The goal is to make all of the IC tags printed.

Production Research Institute believes that the release of the technology for producing antennas through printing has taken a big step toward realizing the goal of making IC tags and IC cards entirely manufactured by printing. The Institute had previously developed a circuit using organic transistors and established the goal of using printed technology to apply organic transistors to IC tags and displays.
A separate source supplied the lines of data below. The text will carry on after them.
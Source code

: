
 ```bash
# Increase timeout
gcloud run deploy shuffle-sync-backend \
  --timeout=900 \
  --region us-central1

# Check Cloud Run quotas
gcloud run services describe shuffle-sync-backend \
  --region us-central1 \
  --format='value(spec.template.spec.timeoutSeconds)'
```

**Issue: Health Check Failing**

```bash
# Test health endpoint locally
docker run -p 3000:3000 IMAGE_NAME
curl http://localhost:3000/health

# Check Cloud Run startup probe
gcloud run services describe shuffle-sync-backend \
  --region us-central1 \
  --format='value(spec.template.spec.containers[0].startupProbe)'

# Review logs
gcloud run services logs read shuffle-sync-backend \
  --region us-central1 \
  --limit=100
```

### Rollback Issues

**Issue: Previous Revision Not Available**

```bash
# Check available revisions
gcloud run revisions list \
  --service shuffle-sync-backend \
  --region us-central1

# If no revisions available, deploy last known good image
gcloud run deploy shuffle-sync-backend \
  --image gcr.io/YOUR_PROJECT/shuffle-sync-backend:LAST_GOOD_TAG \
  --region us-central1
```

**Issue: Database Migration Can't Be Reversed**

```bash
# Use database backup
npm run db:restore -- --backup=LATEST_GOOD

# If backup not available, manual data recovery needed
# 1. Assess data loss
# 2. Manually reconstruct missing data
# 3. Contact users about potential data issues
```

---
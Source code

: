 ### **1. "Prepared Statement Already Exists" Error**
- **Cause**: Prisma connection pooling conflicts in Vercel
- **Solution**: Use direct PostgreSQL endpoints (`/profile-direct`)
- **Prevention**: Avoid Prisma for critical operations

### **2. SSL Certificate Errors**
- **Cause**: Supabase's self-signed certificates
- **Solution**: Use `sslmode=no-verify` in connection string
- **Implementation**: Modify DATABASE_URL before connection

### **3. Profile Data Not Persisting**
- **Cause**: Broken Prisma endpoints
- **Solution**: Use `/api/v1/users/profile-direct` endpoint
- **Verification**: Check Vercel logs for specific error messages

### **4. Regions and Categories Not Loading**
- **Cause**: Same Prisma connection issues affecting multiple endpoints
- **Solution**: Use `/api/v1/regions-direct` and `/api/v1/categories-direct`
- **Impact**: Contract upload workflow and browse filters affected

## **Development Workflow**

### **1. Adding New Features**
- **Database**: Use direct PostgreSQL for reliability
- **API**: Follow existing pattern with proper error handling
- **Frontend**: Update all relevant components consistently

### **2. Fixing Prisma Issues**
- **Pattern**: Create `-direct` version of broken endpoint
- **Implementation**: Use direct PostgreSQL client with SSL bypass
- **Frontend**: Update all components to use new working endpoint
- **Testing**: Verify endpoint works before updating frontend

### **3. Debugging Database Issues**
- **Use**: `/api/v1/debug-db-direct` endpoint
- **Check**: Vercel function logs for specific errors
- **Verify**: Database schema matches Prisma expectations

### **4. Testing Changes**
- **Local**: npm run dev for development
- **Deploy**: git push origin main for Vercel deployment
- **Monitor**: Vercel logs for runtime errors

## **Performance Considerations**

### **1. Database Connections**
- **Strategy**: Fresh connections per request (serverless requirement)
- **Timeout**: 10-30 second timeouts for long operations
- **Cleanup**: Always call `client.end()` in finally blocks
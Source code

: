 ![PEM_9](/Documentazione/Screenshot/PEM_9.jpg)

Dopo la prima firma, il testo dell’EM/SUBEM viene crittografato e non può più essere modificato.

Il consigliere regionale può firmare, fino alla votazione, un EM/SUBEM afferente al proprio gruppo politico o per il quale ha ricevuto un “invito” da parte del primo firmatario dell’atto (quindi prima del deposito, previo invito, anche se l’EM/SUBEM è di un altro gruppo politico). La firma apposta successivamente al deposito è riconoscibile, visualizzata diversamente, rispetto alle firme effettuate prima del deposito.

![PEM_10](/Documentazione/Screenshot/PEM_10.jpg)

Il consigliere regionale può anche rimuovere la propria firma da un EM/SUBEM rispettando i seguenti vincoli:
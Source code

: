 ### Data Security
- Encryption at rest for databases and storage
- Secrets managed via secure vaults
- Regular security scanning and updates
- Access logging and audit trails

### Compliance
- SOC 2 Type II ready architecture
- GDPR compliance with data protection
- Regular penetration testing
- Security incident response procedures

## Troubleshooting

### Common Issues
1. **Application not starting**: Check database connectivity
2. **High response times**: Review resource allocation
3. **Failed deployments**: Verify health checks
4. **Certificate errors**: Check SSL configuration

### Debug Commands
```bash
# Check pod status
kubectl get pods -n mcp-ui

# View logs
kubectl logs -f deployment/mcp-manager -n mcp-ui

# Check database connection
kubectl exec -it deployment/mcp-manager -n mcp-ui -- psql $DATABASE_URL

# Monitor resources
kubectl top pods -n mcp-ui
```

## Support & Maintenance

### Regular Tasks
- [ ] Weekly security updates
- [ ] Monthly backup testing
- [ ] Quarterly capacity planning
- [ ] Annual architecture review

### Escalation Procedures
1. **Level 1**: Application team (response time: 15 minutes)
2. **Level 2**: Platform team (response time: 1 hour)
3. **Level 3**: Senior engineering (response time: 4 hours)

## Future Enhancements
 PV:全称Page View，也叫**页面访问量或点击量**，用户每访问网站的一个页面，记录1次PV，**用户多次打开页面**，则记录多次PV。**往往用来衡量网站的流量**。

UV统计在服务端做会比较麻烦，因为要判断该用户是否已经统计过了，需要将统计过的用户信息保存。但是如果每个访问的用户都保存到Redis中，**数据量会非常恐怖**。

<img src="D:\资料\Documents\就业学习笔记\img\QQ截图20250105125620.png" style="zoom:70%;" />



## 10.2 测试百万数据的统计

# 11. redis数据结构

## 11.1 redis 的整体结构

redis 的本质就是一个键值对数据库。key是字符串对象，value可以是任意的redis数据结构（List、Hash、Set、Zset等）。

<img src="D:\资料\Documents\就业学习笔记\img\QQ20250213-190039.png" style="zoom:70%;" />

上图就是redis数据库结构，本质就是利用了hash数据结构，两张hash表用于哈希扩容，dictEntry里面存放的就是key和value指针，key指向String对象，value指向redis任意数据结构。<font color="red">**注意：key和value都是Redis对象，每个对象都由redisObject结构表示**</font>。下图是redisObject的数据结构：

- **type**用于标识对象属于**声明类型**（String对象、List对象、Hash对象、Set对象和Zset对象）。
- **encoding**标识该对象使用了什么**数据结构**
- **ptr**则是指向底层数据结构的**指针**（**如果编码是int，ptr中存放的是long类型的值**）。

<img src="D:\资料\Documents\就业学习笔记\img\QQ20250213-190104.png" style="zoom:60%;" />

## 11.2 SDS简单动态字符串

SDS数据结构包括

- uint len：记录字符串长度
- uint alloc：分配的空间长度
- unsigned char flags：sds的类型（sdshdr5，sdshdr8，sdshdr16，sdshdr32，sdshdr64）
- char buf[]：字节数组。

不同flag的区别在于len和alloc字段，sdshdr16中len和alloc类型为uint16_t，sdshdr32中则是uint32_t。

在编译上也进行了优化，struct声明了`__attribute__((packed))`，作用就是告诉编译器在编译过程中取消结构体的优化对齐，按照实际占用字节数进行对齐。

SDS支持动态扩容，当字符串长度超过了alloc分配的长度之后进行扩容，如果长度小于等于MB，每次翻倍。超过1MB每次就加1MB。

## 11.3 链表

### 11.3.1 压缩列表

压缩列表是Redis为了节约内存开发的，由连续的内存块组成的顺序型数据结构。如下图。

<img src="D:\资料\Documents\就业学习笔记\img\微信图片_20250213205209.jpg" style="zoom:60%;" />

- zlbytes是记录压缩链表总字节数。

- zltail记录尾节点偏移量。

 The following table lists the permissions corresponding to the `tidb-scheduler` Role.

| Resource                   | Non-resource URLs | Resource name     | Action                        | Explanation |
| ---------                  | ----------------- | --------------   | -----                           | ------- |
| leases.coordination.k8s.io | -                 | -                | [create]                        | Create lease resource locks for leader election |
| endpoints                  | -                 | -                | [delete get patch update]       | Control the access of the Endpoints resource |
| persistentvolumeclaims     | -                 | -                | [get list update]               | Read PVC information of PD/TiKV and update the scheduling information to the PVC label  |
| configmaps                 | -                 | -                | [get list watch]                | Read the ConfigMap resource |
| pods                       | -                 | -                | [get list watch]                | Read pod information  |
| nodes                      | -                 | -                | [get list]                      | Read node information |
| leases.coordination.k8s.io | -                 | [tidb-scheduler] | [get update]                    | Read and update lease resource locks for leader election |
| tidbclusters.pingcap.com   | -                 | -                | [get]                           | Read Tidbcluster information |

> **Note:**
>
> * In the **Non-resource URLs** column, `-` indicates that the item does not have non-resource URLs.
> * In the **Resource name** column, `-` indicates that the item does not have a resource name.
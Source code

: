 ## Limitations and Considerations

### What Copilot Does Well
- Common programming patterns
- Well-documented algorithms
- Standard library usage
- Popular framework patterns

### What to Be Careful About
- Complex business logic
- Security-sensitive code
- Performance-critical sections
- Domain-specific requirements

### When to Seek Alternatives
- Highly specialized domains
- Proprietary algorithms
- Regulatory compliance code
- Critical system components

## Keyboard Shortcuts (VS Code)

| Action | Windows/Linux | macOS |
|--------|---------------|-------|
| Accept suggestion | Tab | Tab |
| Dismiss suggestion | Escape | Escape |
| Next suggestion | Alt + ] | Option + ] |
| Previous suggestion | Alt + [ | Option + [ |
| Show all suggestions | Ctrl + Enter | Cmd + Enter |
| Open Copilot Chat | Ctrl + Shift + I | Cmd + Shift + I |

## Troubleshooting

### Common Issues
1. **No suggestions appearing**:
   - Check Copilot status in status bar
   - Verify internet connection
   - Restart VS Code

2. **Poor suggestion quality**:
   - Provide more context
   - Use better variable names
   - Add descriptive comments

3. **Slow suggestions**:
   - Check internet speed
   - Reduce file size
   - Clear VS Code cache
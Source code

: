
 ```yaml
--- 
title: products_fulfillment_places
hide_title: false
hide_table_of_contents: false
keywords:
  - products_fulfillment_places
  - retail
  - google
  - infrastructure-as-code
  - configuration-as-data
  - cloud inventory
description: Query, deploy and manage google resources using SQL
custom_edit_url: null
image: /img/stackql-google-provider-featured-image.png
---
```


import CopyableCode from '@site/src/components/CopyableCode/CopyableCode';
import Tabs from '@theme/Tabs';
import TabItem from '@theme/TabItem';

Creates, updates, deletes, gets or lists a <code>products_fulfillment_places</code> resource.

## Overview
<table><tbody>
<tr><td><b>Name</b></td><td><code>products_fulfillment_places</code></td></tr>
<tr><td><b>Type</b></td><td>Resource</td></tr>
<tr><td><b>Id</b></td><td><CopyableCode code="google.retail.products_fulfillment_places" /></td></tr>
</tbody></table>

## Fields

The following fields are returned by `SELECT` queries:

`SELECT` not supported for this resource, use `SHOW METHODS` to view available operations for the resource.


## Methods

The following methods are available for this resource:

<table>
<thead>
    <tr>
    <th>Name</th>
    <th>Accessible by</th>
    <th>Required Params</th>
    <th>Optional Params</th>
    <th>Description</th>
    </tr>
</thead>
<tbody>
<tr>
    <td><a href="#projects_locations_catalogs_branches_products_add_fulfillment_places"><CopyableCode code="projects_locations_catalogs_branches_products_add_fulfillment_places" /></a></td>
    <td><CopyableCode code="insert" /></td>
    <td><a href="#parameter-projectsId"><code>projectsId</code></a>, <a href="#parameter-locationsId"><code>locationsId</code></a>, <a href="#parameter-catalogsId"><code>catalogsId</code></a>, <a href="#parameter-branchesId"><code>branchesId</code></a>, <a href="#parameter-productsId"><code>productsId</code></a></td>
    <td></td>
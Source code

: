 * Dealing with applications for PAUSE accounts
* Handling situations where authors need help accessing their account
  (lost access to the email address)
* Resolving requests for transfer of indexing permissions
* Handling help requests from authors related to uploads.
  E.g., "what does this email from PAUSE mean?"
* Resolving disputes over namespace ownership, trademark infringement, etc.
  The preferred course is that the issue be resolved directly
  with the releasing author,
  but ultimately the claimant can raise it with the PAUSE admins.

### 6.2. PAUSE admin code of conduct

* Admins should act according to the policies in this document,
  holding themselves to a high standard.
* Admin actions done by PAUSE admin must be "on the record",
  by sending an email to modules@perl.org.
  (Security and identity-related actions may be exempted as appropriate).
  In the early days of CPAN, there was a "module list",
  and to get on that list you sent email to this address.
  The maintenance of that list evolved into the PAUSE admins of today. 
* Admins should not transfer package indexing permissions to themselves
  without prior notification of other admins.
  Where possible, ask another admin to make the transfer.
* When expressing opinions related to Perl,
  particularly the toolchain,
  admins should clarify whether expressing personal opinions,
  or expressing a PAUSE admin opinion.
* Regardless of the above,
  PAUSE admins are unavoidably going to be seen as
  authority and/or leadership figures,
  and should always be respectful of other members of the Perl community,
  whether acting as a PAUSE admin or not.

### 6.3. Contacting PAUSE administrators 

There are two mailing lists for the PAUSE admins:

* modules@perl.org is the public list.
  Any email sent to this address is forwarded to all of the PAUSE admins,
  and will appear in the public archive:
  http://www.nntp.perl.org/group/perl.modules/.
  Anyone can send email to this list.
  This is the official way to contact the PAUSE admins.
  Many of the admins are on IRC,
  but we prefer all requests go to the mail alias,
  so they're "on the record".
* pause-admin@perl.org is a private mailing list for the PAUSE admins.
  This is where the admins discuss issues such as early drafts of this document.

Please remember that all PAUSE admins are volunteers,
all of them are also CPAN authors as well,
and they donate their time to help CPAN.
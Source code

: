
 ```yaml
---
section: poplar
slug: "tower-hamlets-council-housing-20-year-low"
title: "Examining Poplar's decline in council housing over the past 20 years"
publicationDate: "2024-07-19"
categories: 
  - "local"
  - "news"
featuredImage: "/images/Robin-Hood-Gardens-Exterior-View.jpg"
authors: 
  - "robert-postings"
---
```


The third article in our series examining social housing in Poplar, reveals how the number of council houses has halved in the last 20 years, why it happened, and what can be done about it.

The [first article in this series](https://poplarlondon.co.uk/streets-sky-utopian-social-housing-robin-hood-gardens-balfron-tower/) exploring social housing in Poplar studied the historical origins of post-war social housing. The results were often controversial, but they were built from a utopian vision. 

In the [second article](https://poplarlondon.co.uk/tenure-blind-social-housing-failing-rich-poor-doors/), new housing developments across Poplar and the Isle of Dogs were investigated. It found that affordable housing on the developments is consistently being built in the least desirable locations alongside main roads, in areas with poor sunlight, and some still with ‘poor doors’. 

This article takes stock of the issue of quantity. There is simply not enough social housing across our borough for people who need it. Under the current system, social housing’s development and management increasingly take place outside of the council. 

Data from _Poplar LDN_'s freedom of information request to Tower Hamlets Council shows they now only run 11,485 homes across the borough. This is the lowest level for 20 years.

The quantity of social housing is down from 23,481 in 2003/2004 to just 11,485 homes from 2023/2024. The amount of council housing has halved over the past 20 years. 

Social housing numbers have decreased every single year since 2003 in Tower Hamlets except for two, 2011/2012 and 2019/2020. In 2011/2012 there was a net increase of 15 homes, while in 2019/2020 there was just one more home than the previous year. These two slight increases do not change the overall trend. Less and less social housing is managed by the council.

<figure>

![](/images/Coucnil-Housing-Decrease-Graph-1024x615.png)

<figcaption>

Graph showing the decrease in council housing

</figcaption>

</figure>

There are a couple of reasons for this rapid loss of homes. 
Among them, when considering application to IC tags, the Institute believes that the development of a method capable of forming an antenna having a high Q value (impedance ratio) is a development issue that is equally important as the electrical characteristics and reliability of organic transistors.

"When a conductor such as a wiring is formed by printing, if it is a display application, it is possible to obtain a resistivity within the allowable range." However, the Institute stated that if it is an antenna application, if stress annealing is not used, the resistivity will exceed the allowable range. The Institute believes that IC tags manufactured by printing will be successfully developed around 2010 to 2015. If ICs and antennas can be formed by printing, the cost of IC chips and antennas that cost several tens of yen in addition to the cost of components is expected to be greatly reduced.